ACTION ITEM
How many lines in the data below contain the string "leqslant"? State that number only.

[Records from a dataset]
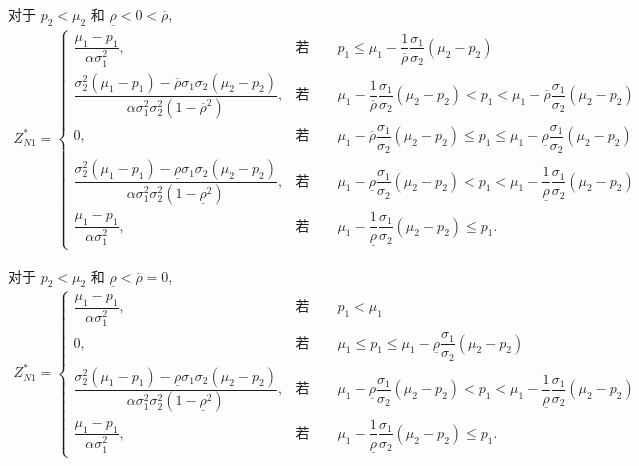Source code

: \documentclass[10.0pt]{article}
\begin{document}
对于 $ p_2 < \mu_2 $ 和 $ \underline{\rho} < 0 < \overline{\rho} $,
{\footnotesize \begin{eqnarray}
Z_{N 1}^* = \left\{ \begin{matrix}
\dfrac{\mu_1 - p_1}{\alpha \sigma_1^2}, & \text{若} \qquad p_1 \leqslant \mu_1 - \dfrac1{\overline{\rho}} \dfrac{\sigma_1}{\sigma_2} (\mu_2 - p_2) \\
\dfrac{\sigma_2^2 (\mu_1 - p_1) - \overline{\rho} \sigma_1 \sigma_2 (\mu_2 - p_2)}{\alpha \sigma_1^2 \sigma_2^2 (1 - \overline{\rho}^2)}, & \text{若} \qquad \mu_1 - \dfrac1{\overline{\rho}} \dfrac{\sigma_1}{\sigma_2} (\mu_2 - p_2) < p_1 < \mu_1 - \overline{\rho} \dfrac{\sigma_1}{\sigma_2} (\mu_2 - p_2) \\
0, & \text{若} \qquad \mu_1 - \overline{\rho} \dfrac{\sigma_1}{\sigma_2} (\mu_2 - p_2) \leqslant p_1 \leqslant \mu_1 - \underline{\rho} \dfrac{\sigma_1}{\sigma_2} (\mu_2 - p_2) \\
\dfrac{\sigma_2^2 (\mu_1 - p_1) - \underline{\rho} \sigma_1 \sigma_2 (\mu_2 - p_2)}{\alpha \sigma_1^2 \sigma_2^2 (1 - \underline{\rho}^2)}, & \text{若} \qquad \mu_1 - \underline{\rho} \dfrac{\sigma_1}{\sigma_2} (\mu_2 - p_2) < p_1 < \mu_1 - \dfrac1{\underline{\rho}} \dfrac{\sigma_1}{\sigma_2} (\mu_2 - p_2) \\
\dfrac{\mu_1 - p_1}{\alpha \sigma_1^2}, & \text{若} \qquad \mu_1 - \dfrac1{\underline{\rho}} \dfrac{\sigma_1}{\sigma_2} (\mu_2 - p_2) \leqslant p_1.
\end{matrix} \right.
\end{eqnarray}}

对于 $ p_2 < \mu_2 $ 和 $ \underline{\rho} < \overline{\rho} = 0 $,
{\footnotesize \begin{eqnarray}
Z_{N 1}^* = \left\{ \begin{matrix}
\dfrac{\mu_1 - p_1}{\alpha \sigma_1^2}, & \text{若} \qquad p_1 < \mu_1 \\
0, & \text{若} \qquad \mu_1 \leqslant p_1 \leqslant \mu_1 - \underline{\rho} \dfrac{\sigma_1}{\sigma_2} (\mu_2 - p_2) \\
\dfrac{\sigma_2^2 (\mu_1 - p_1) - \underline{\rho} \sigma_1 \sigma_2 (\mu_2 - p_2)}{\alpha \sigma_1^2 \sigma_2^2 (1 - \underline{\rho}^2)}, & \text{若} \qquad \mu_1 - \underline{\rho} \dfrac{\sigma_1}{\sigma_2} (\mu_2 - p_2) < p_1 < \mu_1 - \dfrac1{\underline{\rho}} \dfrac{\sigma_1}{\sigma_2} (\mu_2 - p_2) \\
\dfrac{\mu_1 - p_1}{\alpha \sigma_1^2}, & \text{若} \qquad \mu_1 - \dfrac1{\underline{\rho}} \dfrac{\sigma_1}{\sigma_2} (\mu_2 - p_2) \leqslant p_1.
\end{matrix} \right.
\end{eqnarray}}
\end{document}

==

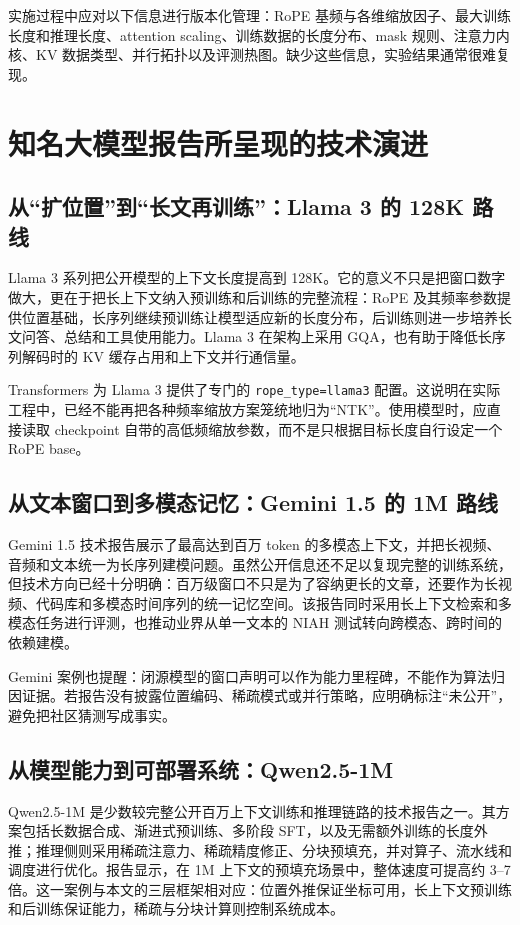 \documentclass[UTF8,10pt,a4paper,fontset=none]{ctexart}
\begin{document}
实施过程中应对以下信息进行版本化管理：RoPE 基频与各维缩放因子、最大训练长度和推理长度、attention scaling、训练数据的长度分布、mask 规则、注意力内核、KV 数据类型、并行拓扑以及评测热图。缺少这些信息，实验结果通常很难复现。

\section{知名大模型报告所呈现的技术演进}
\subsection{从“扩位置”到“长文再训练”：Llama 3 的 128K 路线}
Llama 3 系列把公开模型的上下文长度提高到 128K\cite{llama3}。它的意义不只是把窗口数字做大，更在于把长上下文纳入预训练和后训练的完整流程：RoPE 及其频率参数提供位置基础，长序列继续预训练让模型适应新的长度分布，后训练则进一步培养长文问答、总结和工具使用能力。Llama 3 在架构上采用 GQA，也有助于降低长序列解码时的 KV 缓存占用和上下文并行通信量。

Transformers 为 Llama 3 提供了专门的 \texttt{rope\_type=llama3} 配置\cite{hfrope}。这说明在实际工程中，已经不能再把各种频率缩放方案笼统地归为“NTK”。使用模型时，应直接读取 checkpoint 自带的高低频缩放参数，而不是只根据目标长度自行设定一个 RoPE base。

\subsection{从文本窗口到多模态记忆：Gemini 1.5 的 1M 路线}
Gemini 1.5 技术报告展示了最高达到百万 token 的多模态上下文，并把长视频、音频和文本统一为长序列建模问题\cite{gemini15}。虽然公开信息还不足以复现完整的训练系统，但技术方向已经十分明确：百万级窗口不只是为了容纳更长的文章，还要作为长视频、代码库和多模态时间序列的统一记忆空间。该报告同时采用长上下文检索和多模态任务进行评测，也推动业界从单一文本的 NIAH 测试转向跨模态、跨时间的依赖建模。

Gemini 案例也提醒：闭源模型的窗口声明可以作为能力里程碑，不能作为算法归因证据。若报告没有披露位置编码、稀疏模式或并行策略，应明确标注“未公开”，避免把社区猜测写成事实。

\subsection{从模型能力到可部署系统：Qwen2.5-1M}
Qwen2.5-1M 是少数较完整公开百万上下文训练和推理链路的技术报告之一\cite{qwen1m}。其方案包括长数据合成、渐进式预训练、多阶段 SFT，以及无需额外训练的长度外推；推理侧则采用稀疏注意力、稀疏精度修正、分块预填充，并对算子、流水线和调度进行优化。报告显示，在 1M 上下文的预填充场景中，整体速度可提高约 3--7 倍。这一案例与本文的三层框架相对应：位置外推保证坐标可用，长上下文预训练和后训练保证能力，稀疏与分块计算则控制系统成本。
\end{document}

FINISHED TASK
5